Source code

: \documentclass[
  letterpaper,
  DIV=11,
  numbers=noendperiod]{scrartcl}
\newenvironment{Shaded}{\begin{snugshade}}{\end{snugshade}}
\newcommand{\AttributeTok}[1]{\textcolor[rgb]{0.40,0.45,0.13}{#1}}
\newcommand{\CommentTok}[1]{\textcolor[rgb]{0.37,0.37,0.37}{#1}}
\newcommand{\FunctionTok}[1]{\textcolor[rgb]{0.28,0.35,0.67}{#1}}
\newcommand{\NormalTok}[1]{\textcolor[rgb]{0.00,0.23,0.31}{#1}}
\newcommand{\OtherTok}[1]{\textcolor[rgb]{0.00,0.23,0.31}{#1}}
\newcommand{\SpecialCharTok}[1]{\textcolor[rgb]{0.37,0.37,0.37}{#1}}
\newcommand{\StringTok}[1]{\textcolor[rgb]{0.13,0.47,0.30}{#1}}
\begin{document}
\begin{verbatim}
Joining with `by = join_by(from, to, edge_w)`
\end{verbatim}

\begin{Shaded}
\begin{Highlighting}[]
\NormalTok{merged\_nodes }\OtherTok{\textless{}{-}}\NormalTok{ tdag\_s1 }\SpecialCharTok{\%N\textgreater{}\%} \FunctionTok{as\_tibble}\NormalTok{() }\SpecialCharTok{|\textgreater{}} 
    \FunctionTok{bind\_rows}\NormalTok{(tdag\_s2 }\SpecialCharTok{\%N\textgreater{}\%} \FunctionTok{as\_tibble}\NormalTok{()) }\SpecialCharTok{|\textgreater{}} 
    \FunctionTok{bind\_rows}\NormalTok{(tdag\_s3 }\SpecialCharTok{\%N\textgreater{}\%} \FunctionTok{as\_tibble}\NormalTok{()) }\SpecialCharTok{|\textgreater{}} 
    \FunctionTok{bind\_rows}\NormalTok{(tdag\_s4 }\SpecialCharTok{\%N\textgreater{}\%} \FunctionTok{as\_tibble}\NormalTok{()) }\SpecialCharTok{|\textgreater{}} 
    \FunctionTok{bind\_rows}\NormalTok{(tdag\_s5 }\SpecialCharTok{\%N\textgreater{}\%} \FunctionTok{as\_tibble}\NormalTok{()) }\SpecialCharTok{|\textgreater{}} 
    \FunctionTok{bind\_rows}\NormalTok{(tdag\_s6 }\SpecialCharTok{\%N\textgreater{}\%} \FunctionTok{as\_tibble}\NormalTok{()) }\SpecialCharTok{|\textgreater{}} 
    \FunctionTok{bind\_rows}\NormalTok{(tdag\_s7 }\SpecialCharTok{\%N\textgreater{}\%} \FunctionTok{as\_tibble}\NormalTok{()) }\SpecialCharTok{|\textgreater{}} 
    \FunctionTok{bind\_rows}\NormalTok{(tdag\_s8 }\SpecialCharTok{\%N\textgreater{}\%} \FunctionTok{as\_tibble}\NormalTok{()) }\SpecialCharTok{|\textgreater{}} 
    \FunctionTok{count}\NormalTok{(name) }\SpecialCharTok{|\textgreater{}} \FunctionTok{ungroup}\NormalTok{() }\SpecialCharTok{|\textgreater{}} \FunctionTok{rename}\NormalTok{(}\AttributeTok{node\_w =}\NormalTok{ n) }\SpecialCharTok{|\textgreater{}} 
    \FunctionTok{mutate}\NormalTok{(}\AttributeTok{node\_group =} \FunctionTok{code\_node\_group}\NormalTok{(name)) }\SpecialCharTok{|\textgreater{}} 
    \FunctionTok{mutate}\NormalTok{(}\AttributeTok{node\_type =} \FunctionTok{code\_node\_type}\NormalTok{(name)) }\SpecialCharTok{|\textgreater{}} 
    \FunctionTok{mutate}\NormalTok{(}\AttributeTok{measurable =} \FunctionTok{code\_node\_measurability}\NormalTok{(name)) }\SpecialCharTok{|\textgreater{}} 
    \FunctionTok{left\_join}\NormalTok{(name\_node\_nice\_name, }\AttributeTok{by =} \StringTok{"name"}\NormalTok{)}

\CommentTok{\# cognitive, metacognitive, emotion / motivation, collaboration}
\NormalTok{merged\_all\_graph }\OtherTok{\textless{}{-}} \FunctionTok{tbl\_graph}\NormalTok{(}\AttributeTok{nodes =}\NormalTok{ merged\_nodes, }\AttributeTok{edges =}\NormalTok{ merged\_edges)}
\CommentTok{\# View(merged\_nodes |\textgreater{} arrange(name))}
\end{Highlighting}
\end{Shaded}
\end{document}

------------------------------------

**WHAT YOU SHOULD DO:** Write out the records again so that each line matches the original exactly.

**RESULT FOR THIS TASK:**
Source code

: \documentclass[
  letterpaper,
  DIV=11,
  numbers=noendperiod]{scrartcl}
\newenvironment{Shaded}{\begin{snugshade}}{\end{snugshade}}
\newcommand{\AttributeTok}[1]{\textcolor[rgb]{0.40,0.45,0.13}{#1}}
\newcommand{\CommentTok}[1]{\textcolor[rgb]{0.37,0.37,0.37}{#1}}
\newcommand{\FunctionTok}[1]{\textcolor[rgb]{0.28,0.35,0.67}{#1}}
\newcommand{\NormalTok}[1]{\textcolor[rgb]{0.00,0.23,0.31}{#1}}
\newcommand{\OtherTok}[1]{\textcolor[rgb]{0.00,0.23,0.31}{#1}}
\newcommand{\SpecialCharTok}[1]{\textcolor[rgb]{0.37,0.37,0.37}{#1}}
\newcommand{\StringTok}[1]{\textcolor[rgb]{0.13,0.47,0.30}{#1}}
\begin{document}
\begin{verbatim}
Joining with `by = join_by(from, to, edge_w)`
\end{verbatim}

\begin{Shaded}
\begin{Highlighting}[]
\NormalTok{merged\_nodes }\OtherTok{\textless{}{-}}\NormalTok{ tdag\_s1 }\SpecialCharTok{\%N\textgreater{}\%} \FunctionTok{as\_tibble}\NormalTok{() }\SpecialCharTok{|\textgreater{}} 
    \FunctionTok{bind\_rows}\NormalTok{(tdag\_s2 }\SpecialCharTok{\%N\textgreater{}\%} \FunctionTok{as\_tibble}\NormalTok{()) }\SpecialCharTok{|\textgreater{}} 
    \FunctionTok{bind\_rows}\NormalTok{(tdag\_s3 }\SpecialCharTok{\%N\textgreater{}\%} \FunctionTok{as\_tibble}\NormalTok{()) }\SpecialCharTok{|\textgreater{}} 
    \FunctionTok{bind\_rows}\NormalTok{(tdag\_s4 }\SpecialCharTok{\%N\textgreater{}\%} \FunctionTok{as\_tibble}\NormalTok{()) }\SpecialCharTok{|\textgreater{}} 
    \FunctionTok{bind\_rows}\NormalTok{(tdag\_s5 }\SpecialCharTok{\%N\textgreater{}\%} \FunctionTok{as\_tibble}\NormalTok{()) }\SpecialCharTok{|\textgreater{}} 
    \FunctionTok{bind\_rows}\NormalTok{(tdag\_s6 }\SpecialCharTok{\%N\textgreater{}\%} \FunctionTok{as\_tibble}\NormalTok{()) }\SpecialCharTok{|\textgreater{}} 
    \FunctionTok{bind\_rows}\NormalTok{(tdag\_s7 }\SpecialCharTok{\%N\textgreater{}\%} \FunctionTok{as\_tibble}\NormalTok{()) }\SpecialCharTok{|\textgreater{}} 
    \FunctionTok{bind\_rows}\NormalTok{(tdag\_s8 }\SpecialCharTok{\%N\textgreater{}\%} \FunctionTok{as\_tibble}\NormalTok{()) }\SpecialCharTok{|\textgreater{}} 
    \FunctionTok{count}\NormalTok{(name) }\SpecialCharTok{|\textgreater{}} \FunctionTok{ungroup}\NormalTok{() }\SpecialCharTok{|\textgreater{}} \FunctionTok{rename}\NormalTok{(}\AttributeTok{node\_w =}\NormalTok{ n) }\SpecialCharTok{|\textgreater{}} 
    \FunctionTok{mutate}\NormalTok{(}\AttributeTok{node\_group =} \FunctionTok{code\_node\_group}\NormalTok{(name)) }\SpecialCharTok{|\textgreater{}} 
    \FunctionTok{mutate}\NormalTok{(}\AttributeTok{node\_type =} \FunctionTok{code\_node\_type}\NormalTok{(name)) }\SpecialCharTok{|\textgreater{}} 
    \FunctionTok{mutate}\NormalTok{(}\AttributeTok{measurable =} \FunctionTok{code\_node\_measurability}\NormalTok{(name)) }\SpecialCharTok{|\textgreater{}} 
    \FunctionTok{left\_join}\NormalTok{(name\_node\_nice\_name, }\AttributeTok{by =} \StringTok{"name"}\NormalTok{)}

\CommentTok{\# cognitive, metacognitive, emotion / motivation, collaboration}
\NormalTok{merged\_all\_graph }\OtherTok{\textless{}{-}} \FunctionTok{tbl\_graph}\NormalTok{(}\AttributeTok{nodes =}\NormalTok{ merged\_nodes, }\AttributeTok{edges =}\NormalTok{ merged\_edges)}
\CommentTok{\# View(merged\_nodes |\textgreater{} arrange(name))}
\end{Highlighting}
\end{Shaded}
\end{document}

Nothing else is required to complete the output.